• last year
A former U.K. diplomat in Jerusalem, Richard Makepeace, on Monday described the situation in the Gaza Strip as a "humanitarian disaster in the making."
Transcript
00:00 As far as I know, they still have diesel for their generators.
00:06 But the moment they run out and there's reliable information that they've only got something like 24 hours fuel supplies.
00:14 That's what I was told earlier this morning. Then, you know, that is a death sentence for huge numbers of patients in the hospital.
00:22 At the best of times, life is precarious in Gaza. And you have to remember that the world should know that many of those in Gaza are, of course, refugees themselves.
00:35 They were told 75 years ago to leave their homes for places of safety. And 75 years later, they're still living in refugee camps in places like Gaza.
00:46 So when you pile on top of that cuts in cutting electricity, cutting water, cutting off food supplies, you have a huge humanitarian disaster in the making.
00:58 Well, I think governments are beginning to wake up to the enormity of of all this.
01:05 The casualty figures speak for themselves. The vast majority of these casualties are noncombatants, women and children, a disproportionate number of children.
01:18 Gaza is a very youthful population. And this really cannot be allowed to go on.
01:27 There needs to be a restoration of water. There needs to be a restoration of power.
01:33 The power station needs to be allowed to import the diesel it needs and hospitals need to be able to import the diesel they need.
01:40 And also ordinary families who need to be able to cook for that cook for their for that for their children.
01:47 They need energy for that. Food supplies are running very, very short.
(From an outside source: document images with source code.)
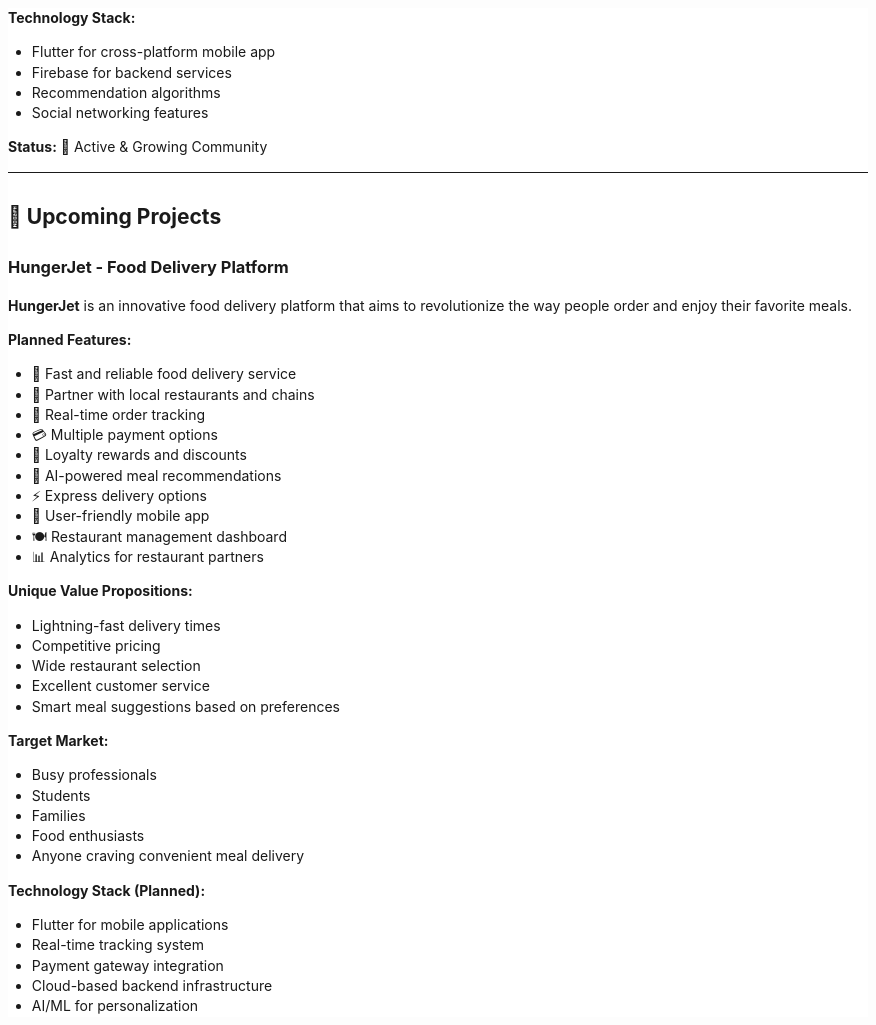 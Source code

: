 **Technology Stack:**
- Flutter for cross-platform mobile app
- Firebase for backend services
- Recommendation algorithms
- Social networking features

**Status:** 🚀 Active & Growing Community

---

## 🔮 Upcoming Projects

### HungerJet - Food Delivery Platform


<div align="left">
  
  
</div>

**HungerJet** is an innovative food delivery platform that aims to revolutionize the way people order and enjoy their favorite meals.

**Planned Features:**
- 🍕 Fast and reliable food delivery service
- 🏪 Partner with local restaurants and chains
- 📍 Real-time order tracking
- 💳 Multiple payment options
- 🎁 Loyalty rewards and discounts
- 🤖 AI-powered meal recommendations
- ⚡ Express delivery options
- 📱 User-friendly mobile app
- 🍽️ Restaurant management dashboard
- 📊 Analytics for restaurant partners

**Unique Value Propositions:**
- Lightning-fast delivery times
- Competitive pricing
- Wide restaurant selection
- Excellent customer service
- Smart meal suggestions based on preferences

**Target Market:**
- Busy professionals
- Students
- Families
- Food enthusiasts
- Anyone craving convenient meal delivery

**Technology Stack (Planned):**
- Flutter for mobile applications
- Real-time tracking system
- Payment gateway integration
- Cloud-based backend infrastructure
- AI/ML for personalization
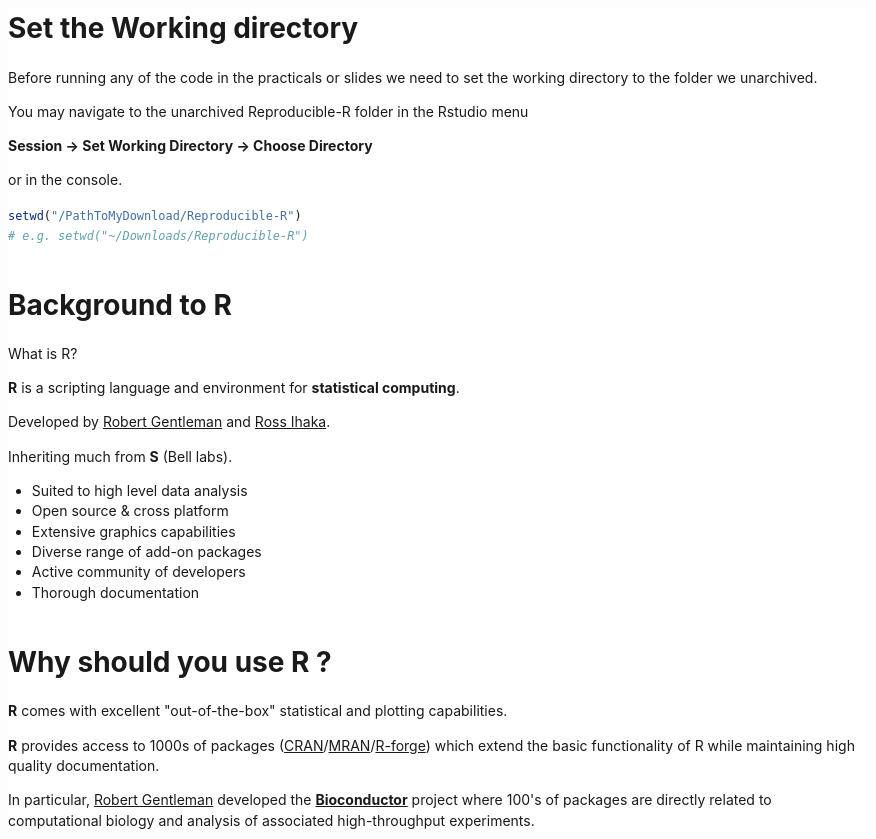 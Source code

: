 # Set the Working directory

Before running any of the code in the practicals or slides we need to set the working directory to the folder we unarchived. 

You may navigate to the unarchived Reproducible-R folder in the Rstudio menu

**Session -> Set Working Directory -> Choose Directory**
  
  or in the console.




```r
setwd("/PathToMyDownload/Reproducible-R")
# e.g. setwd("~/Downloads/Reproducible-R")
```

# Background to R

What is R?

**R** is a scripting language and environment for **statistical computing**.

Developed by [Robert Gentleman](https://gist.github.com/colliand/d6d4ff42a9124ca38bed8d90136f70f5) and [Ross Ihaka](https://www.stat.auckland.ac.nz/~ihaka/). 


Inheriting much from **S** (Bell labs).

- Suited to high level data analysis
- Open source & cross platform
- Extensive graphics capabilities
- Diverse range of add-on packages
- Active community of developers
- Thorough documentation

# Why should you use R ?

**R** comes with excellent "out-of-the-box" statistical and plotting capabilities.


**R** provides access to 1000s of packages ([CRAN](http://cran.r-project.org/)/[MRAN](http://mran.revolutionanalytics.com/)/[R-forge](https://r-forge.r-project.org/)) which extend the basic functionality of R while maintaining high quality documentation.


In particular, [Robert Gentleman](https://gist.github.com/colliand/d6d4ff42a9124ca38bed8d90136f70f5) developed the **[Bioconductor](http://bioconductor.org/)** project where 100's of packages are directly related to computational biology and analysis of associated high-throughput experiments.


<div align="center">
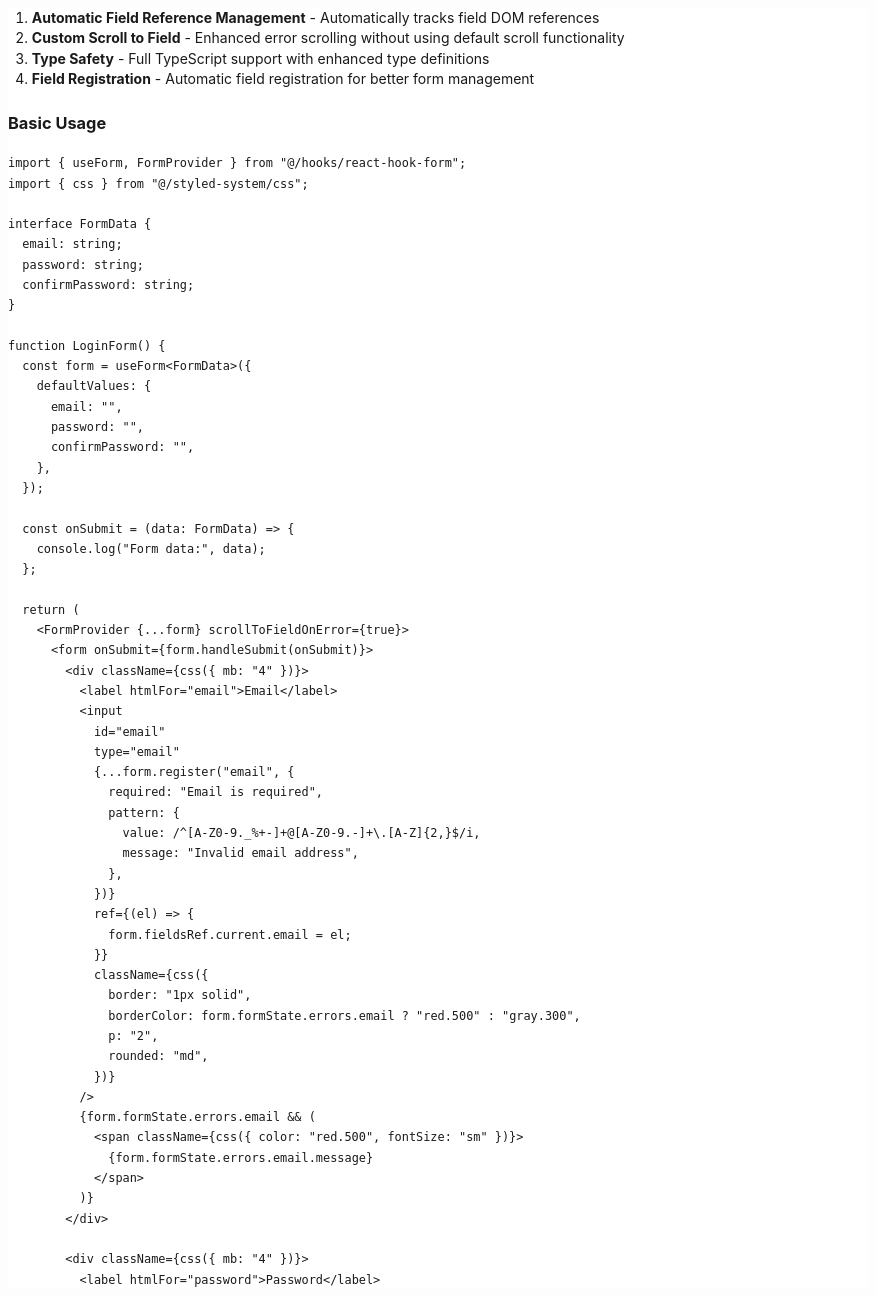 1. **Automatic Field Reference Management** - Automatically tracks field DOM references
2. **Custom Scroll to Field** - Enhanced error scrolling without using default scroll functionality
3. **Type Safety** - Full TypeScript support with enhanced type definitions
4. **Field Registration** - Automatic field registration for better form management

### Basic Usage

```tsx
import { useForm, FormProvider } from "@/hooks/react-hook-form";
import { css } from "@/styled-system/css";

interface FormData {
  email: string;
  password: string;
  confirmPassword: string;
}

function LoginForm() {
  const form = useForm<FormData>({
    defaultValues: {
      email: "",
      password: "",
      confirmPassword: "",
    },
  });

  const onSubmit = (data: FormData) => {
    console.log("Form data:", data);
  };

  return (
    <FormProvider {...form} scrollToFieldOnError={true}>
      <form onSubmit={form.handleSubmit(onSubmit)}>
        <div className={css({ mb: "4" })}>
          <label htmlFor="email">Email</label>
          <input
            id="email"
            type="email"
            {...form.register("email", {
              required: "Email is required",
              pattern: {
                value: /^[A-Z0-9._%+-]+@[A-Z0-9.-]+\.[A-Z]{2,}$/i,
                message: "Invalid email address",
              },
            })}
            ref={(el) => {
              form.fieldsRef.current.email = el;
            }}
            className={css({
              border: "1px solid",
              borderColor: form.formState.errors.email ? "red.500" : "gray.300",
              p: "2",
              rounded: "md",
            })}
          />
          {form.formState.errors.email && (
            <span className={css({ color: "red.500", fontSize: "sm" })}>
              {form.formState.errors.email.message}
            </span>
          )}
        </div>

        <div className={css({ mb: "4" })}>
          <label htmlFor="password">Password</label>
```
01:53 Medicines also relief supplies generally. I mean, there are people in large numbers in the south of Gaza with no shelter, quite apart from not having any water, very little food and not much opportunity to even prepare food for their families.
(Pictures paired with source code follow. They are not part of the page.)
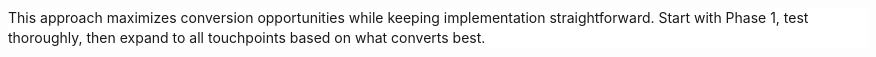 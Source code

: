 
This approach maximizes conversion opportunities while keeping implementation straightforward. Start with Phase 1, test thoroughly, then expand to all touchpoints based on what converts best. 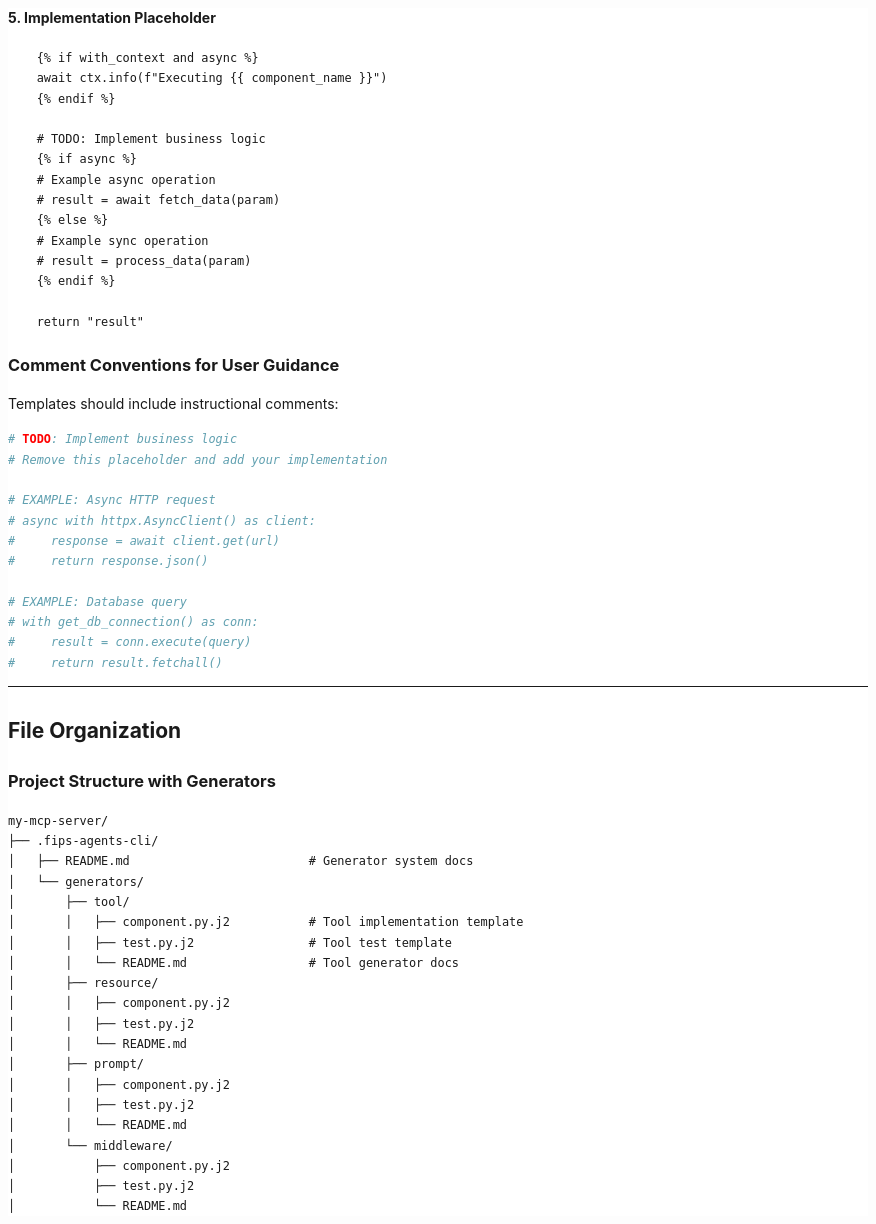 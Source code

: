 #### 5. Implementation Placeholder

```jinja2
    {% if with_context and async %}
    await ctx.info(f"Executing {{ component_name }}")
    {% endif %}

    # TODO: Implement business logic
    {% if async %}
    # Example async operation
    # result = await fetch_data(param)
    {% else %}
    # Example sync operation
    # result = process_data(param)
    {% endif %}

    return "result"
```

### Comment Conventions for User Guidance

Templates should include instructional comments:

```python
# TODO: Implement business logic
# Remove this placeholder and add your implementation

# EXAMPLE: Async HTTP request
# async with httpx.AsyncClient() as client:
#     response = await client.get(url)
#     return response.json()

# EXAMPLE: Database query
# with get_db_connection() as conn:
#     result = conn.execute(query)
#     return result.fetchall()
```

---

## File Organization

### Project Structure with Generators

```
my-mcp-server/
├── .fips-agents-cli/
│   ├── README.md                         # Generator system docs
│   └── generators/
│       ├── tool/
│       │   ├── component.py.j2           # Tool implementation template
│       │   ├── test.py.j2                # Tool test template
│       │   └── README.md                 # Tool generator docs
│       ├── resource/
│       │   ├── component.py.j2
│       │   ├── test.py.j2
│       │   └── README.md
│       ├── prompt/
│       │   ├── component.py.j2
│       │   ├── test.py.j2
│       │   └── README.md
│       └── middleware/
│           ├── component.py.j2
│           ├── test.py.j2
│           └── README.md
```
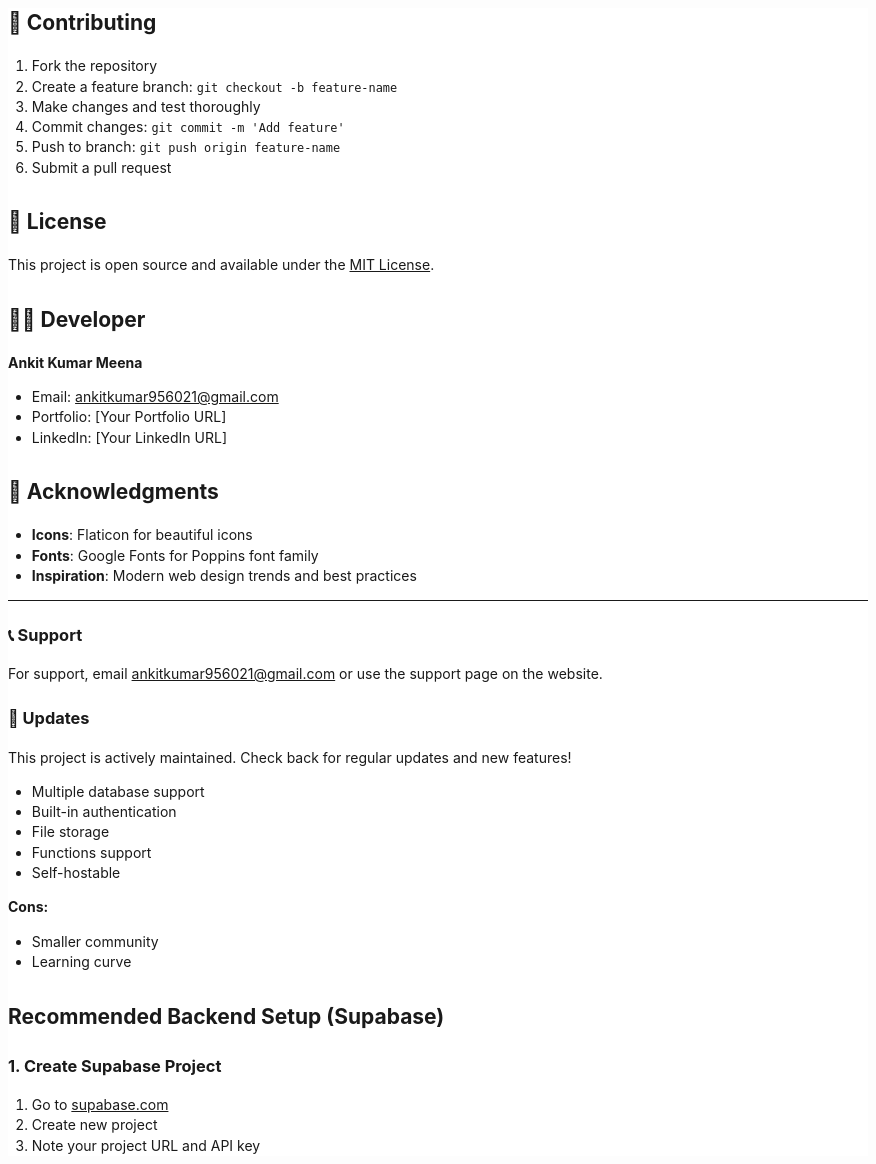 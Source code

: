 ## 🤝 Contributing

1. Fork the repository
2. Create a feature branch: `git checkout -b feature-name`
3. Make changes and test thoroughly
4. Commit changes: `git commit -m 'Add feature'`
5. Push to branch: `git push origin feature-name`
6. Submit a pull request

## 📄 License

This project is open source and available under the [MIT License](LICENSE).

## 👨‍💻 Developer

**Ankit Kumar Meena**
- Email: ankitkumar956021@gmail.com
- Portfolio: [Your Portfolio URL]
- LinkedIn: [Your LinkedIn URL]

## 🙏 Acknowledgments

- **Icons**: Flaticon for beautiful icons
- **Fonts**: Google Fonts for Poppins font family
- **Inspiration**: Modern web design trends and best practices

---

### 📞 Support

For support, email ankitkumar956021@gmail.com or use the support page on the website.

### 🔄 Updates

This project is actively maintained. Check back for regular updates and new features!
- Multiple database support
- Built-in authentication
- File storage
- Functions support
- Self-hostable

**Cons:**
- Smaller community
- Learning curve

## Recommended Backend Setup (Supabase)

### 1. Create Supabase Project
1. Go to [supabase.com](https://supabase.com)
2. Create new project
3. Note your project URL and API key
02:09 So there needs to be an absolutely immediate resumption of these vital supplies.
02:15 And there needs to be safe passage for medicines, food and so on.
02:22 If the Israelis refuse to allow it through their crossings, then one would hope that something can be arranged through Rafa.
02:30 But also we would expect that the Israelis declare a ceasefire in areas where relief is taking place.
02:37 I mean, obviously, Israel has the right to to defend itself. And equally, obviously, Israel has the duty not to target civilians and to be proportionate in any military action it takes.
02:56 There hasn't been a great deal of of sign of that, frankly, in what we've seen over the last few days.
03:05 It is arguably against international law, international humanitarian law to coerce an entire population to move.
03:15 And it's clearly not a well-considered policy if there are no facilities available for those people when they do move.
03:24 And as I understand it, some desperate families are returning to the north because they find the south even worse, at least in the north.
03:34 Maybe they might die with their families in their own home, which they would find preferable to dying on the streets of southern Gaza of starvation or whatever.
03:44 So there is a there is a big need for the international community to stick up for humanitarian principles, to work with the UN and other international bodies, the WHO and so on, to raise the siege and make sure that the civilian population are protected to a reasonable degree.